For those of you who haven’t heard, I had a baby two weeks ago today, so that statement might seem fairly obvious. Jack Vincent decided to arrive six weeks and one day early, which meant he had to spend 10 days in the NICU learning to breathe and eat and maintain body heat on his own before we could bring him home with us. Our sweet baby boy is adjusting well to life outside the NICU, and aside from some pesky tummy troubles seems to be a good sleeper and a happy baby. He is certainly bringing quite a bit of joy to the lives of his brand new parents and extended family, who thought we’d be waiting another month to see his precious face.

Jack’s been managing to sleep pretty well in between nighttime feedings, and I’m able to nap during the day. In fact, last night I think Zach and I both managed to rack up over 6 hours of sleep! Will wonders never cease?

So why the thoughts on rest? As I was getting ready for the day this morning, I found myself telling the Lord how hard I was trying to keep all the right things in mind in this transitional phase in life – God is sovereign and these hectic, beautiful, stressful, messy past two weeks are part of His perfect plan, babies have to sleep eventually and just because they’re quiet doesn’t mean something is wrong, naps are acceptable whenever I can get them right now. I was trying so hard, I told Him. Please help me keep trying, I asked. Then a question came to mind.

“Emily, what if you focused less on trying so hard and more on resting in Me and my grace?”

I bowed my head for a moment of surrender; rest was something that felt a little elusive. Sure, sleep was available – there were actually quite a few opportunities for that. But rest for the mind, for the soul? That was proving a bit harder to come by. I remembered the point in the early hours of this morning where Zach looked at me and asked, “Why are you so anxious right now?” I didn’t have an answer; it just seemed like there was something I was supposed to be doing that I wasn’t – a diaper that someone else had changed or a bottle someone else had given, a few minutes of crying I didn’t know how to ease. Maybe what I was missing was rest.

But rest has often been hard for me. I say I’m a lifetime teacher’s pet, always seeking to prove my knowledge or skill or general usefulness to anyone that might reward such display of ability with a pat on the back or a gold star of recognition. I long to be found worthy, and I can run myself ragged trying to make it so. It seems entering motherhood has only increased this proclivity for a need of recognition; the more that people tell me I’m handling these things well the harder I feel I have to work to continue to meet their now raised expectations of me.

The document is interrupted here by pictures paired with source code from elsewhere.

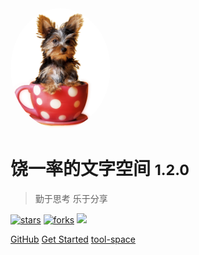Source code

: <!-- _coverpage.md -->


<img width="160px" style="border-radius: 50%" bor src="puppy.png">

# 饶一率的文字空间 <small>1.2.0</small>

> 勤于思考 乐于分享

[![stars](https://badgen.net/github/stars/glacierhole/nice_docs?color=4ab8a1)](https://github.com/glacierhole/nice_docs)
[![forks](https://badgen.net/github/forks/glacierhole/nice_docs?color=4ab8a1)](https://github.com/glacierhole/nice_docs)
![](https://img.shields.io/badge/%E6%91%B8%E9%B1%BC-%E7%A8%8B%E5%BA%8F%E5%91%98-green)

[GitHub](https://github.com/glacierhole/)
[Get Started](README.md)
[tool-space](https://tool-rao.streamlit.app/)
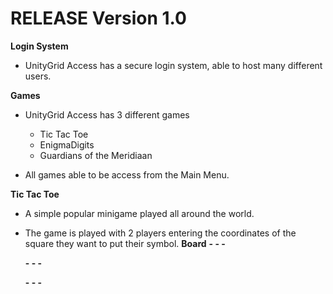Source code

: # RELEASE Version 1.0

**Login System**
- UnityGrid Access has a secure login system, able to host many different users.

**Games** 
- UnityGrid Access has 3 different games
  - Tic Tac Toe
  - EnigmaDigits
  - Guardians of the Meridiaan

- All games able to be access from the Main Menu.

**Tic Tac Toe**
- A simple popular minigame played all around the world.
- The game is played with 2 players entering the coordinates of the square they want to put their symbol.
  **Board**
  **- - -**

  **- - -**

  **- - -**
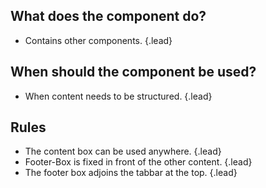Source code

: ## What does the component do?
* Contains other components. {.lead}

## When should the component be used?
* When content needs to be structured. {.lead}

## Rules
* The content box can be used anywhere. {.lead}
* Footer-Box is fixed in front of the other content. {.lead}
* The footer box adjoins the <sbb-link variant="inline" type="button" href="/{{page.lang}}/design-system/mobile/components/tabbar/">tabbar</sbb-link> at the top. {.lead}
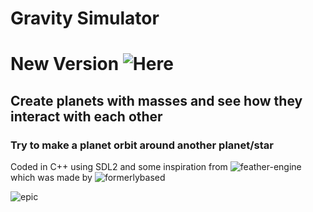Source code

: # Gravity Simulator
# New Version ![Here]([https://github.com/BoogeyMan24/gravity-simulator/assets/76151726/8c37d191-d978-48fd-87b4-c0f2d1393eb7](https://github.com/BoogeyMan24/Solar-System-Simulator-V2))

## Create planets with masses and see how they interact with each other

### Try to make a planet orbit around another planet/star

Coded in C++ using SDL2 and some inspiration from ![feather-engine](https://github.com/formerlybased/feather-engine) which was made by ![formerlybased](https://github.com/formerlybased)

![epic](https://github.com/BoogeyMan24/gravity-simulator/assets/76151726/8c37d191-d978-48fd-87b4-c0f2d1393eb7)
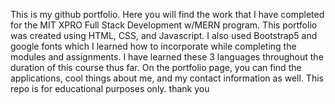 This is my github portfolio. Here you will find the work that I have completed for the MIT XPRO Full Stack Development w/MERN program. This portfolio was created using HTML, CSS, and Javascript. I also used Bootstrap5 and google fonts which I learned how to incorporate while completing the modules and assignments. I have learned these 3 languages throughout the duration of this course thus far. On the portfolio page, you can find the applications, cool things about me, and my contact information as well. This repo is for educational purposes only. thank you
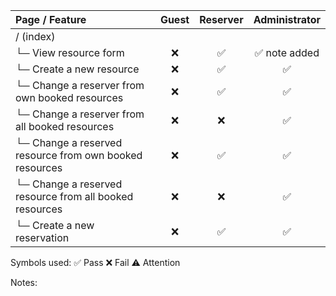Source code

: | Page / Feature	| Guest |	Reserver | Administrator |
| :---         |     :---:      |     :---:      |     :---:      |
| / (index)	| | | |		
| └─ View resource form	| ❌	| ✅	| ✅ note added |
| └─ Create a new resource	| ❌	| ✅	| ✅ |
| └─ Change a reserver from own booked resources	| ❌	| ✅	| ✅ |
| └─ Change a reserver from all booked resources	| ❌	| ❌	| ✅ |
| └─ Change a reserved resource from own booked resources	| ❌	| ✅	| ✅ |
| └─ Change a reserved resource from all booked resources	| ❌	| ❌	| ✅ |
| └─ Create a new reservation	| ❌ | ✅ | ✅ |

Symbols used:
✅ Pass
❌ Fail
⚠️ Attention

Notes:
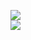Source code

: [![](https://img.shields.io/badge/Made%20With-Github%20Spray-lightgrey.svg?style=for-the-badge&logo=github)](https://github.com/Annihil/github-spray#525)  
[![](https://i.imgur.com/2DrTn0Z.gif)](https://github.com/Annihil/github-spray)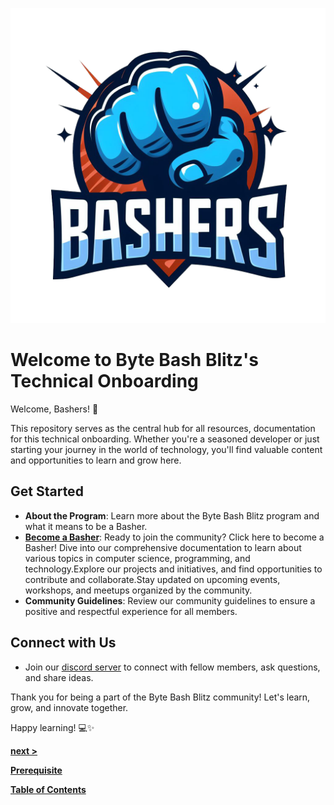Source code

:  
![Byte Bash Blitz Logo](bashers.png)

# Welcome to Byte Bash Blitz's Technical Onboarding

Welcome, Bashers! 🚀

This repository serves as the central hub for all resources, documentation for this technical onboarding. Whether you're a seasoned developer or just starting your journey in the world of technology, you'll find valuable content and opportunities to learn and grow here.

## Get Started

- **About the Program**: Learn more about the Byte Bash Blitz program and what it means to be a Basher.
- [**Become a Basher**](/basher):
   Ready to join the community? Click here to become a Basher!
 Dive into our comprehensive documentation to learn about various topics in computer science, programming, and technology.Explore our projects and initiatives, and find opportunities to contribute and collaborate.Stay updated on upcoming events, workshops, and meetups organized by the community.
- **Community Guidelines**: Review our community guidelines to ensure a positive and respectful experience for all members.

## Connect with Us

- Join our [discord server](https://discord.com/channels/1163002451746623528/1163019915305947216) to connect with fellow members, ask questions, and share ideas.
  
Thank you for being a part of the Byte Bash Blitz community! Let's learn, grow, and innovate together.

Happy learning! 💻✨

[**next >**](#)

[**Prerequisite**](/contents/prerequisite)

[**Table of Contents**](/contents/table-of-contents)


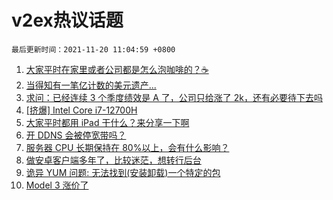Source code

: # v2ex热议话题

`最后更新时间：2021-11-20 11:04:59 +0800`

1. [大家平时在家里或者公司都是怎么泡咖啡的？☕](https://www.v2ex.com/t/816524)
1. [当得知有一笔亿计数的美元遗产...](https://www.v2ex.com/t/816553)
1. [求问：已经连续 3 个季度绩效是 A 了，公司只给涨了 2k，还有必要待下去吗](https://www.v2ex.com/t/816516)
1. [[挤爆] Intel Core i7-12700H](https://www.v2ex.com/t/816600)
1. [大家平时都用 iPad 干什么？来分享一下啊](https://www.v2ex.com/t/816609)
1. [开 DDNS 会被停宽带吗？](https://www.v2ex.com/t/816539)
1. [服务器 CPU 长期保持在 80%以上，会有什么影响？](https://www.v2ex.com/t/816523)
1. [做安卓客户端多年了，比较迷茫，想转行后台](https://www.v2ex.com/t/816554)
1. [诡异 YUM 问题: 无法找到(安装卸载)一个特定的包](https://www.v2ex.com/t/816495)
1. [Model 3 涨价了](https://www.v2ex.com/t/816522)

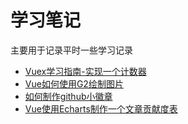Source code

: # 学习笔记

主要用于记录平时一些学习记录

- [Vuex学习指南-实现一个计数器](./Vue/VueX/Vuex学习指南-实现一个计数器)
- [Vue如何使用G2绘制图片](./Ant/G2/Vue如何使用G2绘制图片)
- [如何制作github小徽章](./杂记/如何制作github小徽章)
- [Vue使用Echarts制作一个文章贡献度表](./Vue/Vue使用Echarts制作一个文章贡献度表)





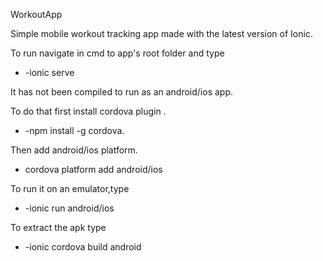 WorkoutApp

Simple mobile workout tracking app
made with the latest version of Ionic.

To run navigate in cmd to app's root folder and type
- -ionic serve

It has not been compiled to run as an android/ios app.

To do that first install cordova plugin . 
- -npm install -g cordova.

Then add android/ios platform.
- cordova platform add android/ios

To run it on an emulator,type
- -ionic run android/ios

To extract the apk type
- -ionic cordova build android

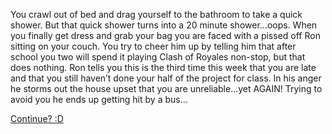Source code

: You crawl out of bed and drag yourself to the bathroom to take a quick shower. But that quick shower turns into a 20 minute shower...oops. When you finally get dress and grab your bag you are faced with a pissed off Ron sitting on your couch. You try to cheer him up by telling him that after school you two will spend it playing Clash of Royales non-stop, but that does nothing. Ron tells you this is the third time this week that you are late and that you still haven’t done your half of the project for class. In his anger he storms out the house upset that you are unreliable...yet AGAIN! Trying to avoid you he ends up getting hit by a bus…


[Continue? :D](end-page.md)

And then I find myself crying at the end of the day because it’s all. so. hard. And we’re only just getting started!

What if I were to take these anxious thoughts captive, however? What if I were to say to myself in moments of frenzied striving, “Be still.” What if I allowed the promises of daily-renewed mercies and the all-sufficient grace of God to speak to my weary soul and bid it rest? Maybe then I’d remember that “all I have needed [His] hand hath provided”. Maybe then I’d remember that Christ has already claimed “It is finished” over my greatest need, Jack’s greatest need, and the greatest need of the whole earth. His empty grave tells me He is making all things new – so maybe tonight, I can quit trying quite so hard.